Torvald: It’d be useful to split Herb’s proposal into two parts
– split atomic transactions and their cancel and escape flavor.
We’d have just relaxed transactions and commit-on-escape atomic
transactions.
Victor: Are these three things that we could discuss separately?
1) Relaxed transactions 2) atomic transactions with
commit-on-escape 3) cancel-on-escape atomic transactions. I heard
Herb saying that he wants just relaxed transactions and everything
else can wait.
Michael Wong: Is there a straight line from relaxed transactions
to the whole thing?
Justin: Some of us feel that relaxed transactions could be a
good first step. Other people feel that it would be a
disservice.
Michael Scott: Relaxed transactions by themselves could give
transactions bad rep because they won’t scale
Michael Spears: I’d only agree with it if relaxed transactions
always came with the static checking. In particular, STL is a big
concern. Not having annotations on standard libraries could make it
very difficult for the programmer.
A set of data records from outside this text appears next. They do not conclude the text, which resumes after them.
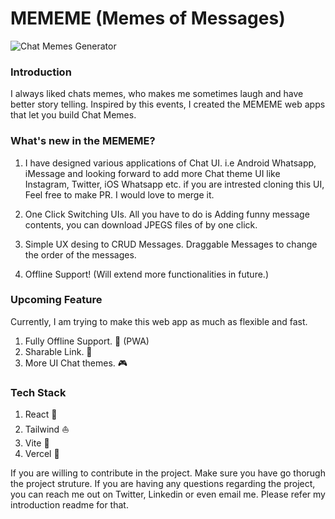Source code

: # MEMEME (Memes of Messages)

![Chat Memes Generator](https://mememe.vercel.app/imgs/link_preview.jpeg)

### Introduction 

I always liked chats memes, who makes me sometimes laugh and have better story telling. Inspired by this events, I created the MEMEME web apps that let you build Chat Memes.


### What's new in the MEMEME?

1. I have designed various applications of Chat UI. i.e Android Whatsapp, iMessage and looking forward to add more Chat theme UI like Instagram, Twitter, iOS Whatsapp etc. 
if you are intrested cloning this UI, Feel free to make PR. I would love to merge it.

2. One Click Switching UIs. All you have to do is Adding funny message contents, you can download JPEGS files of by one click. 

3. Simple UX desing to CRUD Messages. Draggable Messages to change the order of the messages.

4. Offline Support! (Will extend more functionalities in future.)


### Upcoming Feature

Currently, I am trying to make this web app as much as flexible and fast.
1. Fully Offline Support. 👑 (PWA)
2. Sharable Link. 🥽
3. More UI Chat themes. 🎮


### Tech Stack 
1. React 🚁
2. Tailwind ⛵️
3. Vite 🗼
4. Vercel 🚀



If you are willing to contribute in the project. Make sure you have go thorugh the project struture. If you are having any questions regarding the project, you can reach me 
out on Twitter, Linkedin or even email me. Please refer my introduction readme for that.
We did memcached – we had to get
rid of all serialization bottlenecks – we could not get any
performance till we did that.
Justin: Do you think scalability limitations might be tied to
the implementation that was used? Do you think relaxed transactions
would be more viable if you built everything with transactions?
Michael Spear: First question - serialization is mostly
independent of implementation. Second question – I don’t think
anybody starts from scratch.
Tatiana: Can we define a tier of features that all fit
together?
Michael Scott: It’s an appealing vision, but if the first
starting point is bad it can put away people from TM.
Michael Spear: Three steps – relaxed, relaxed with warnings,
atomic with static checking
Michael Wong: This is such an important issue that we need to
give everybody a chance to express their opinion.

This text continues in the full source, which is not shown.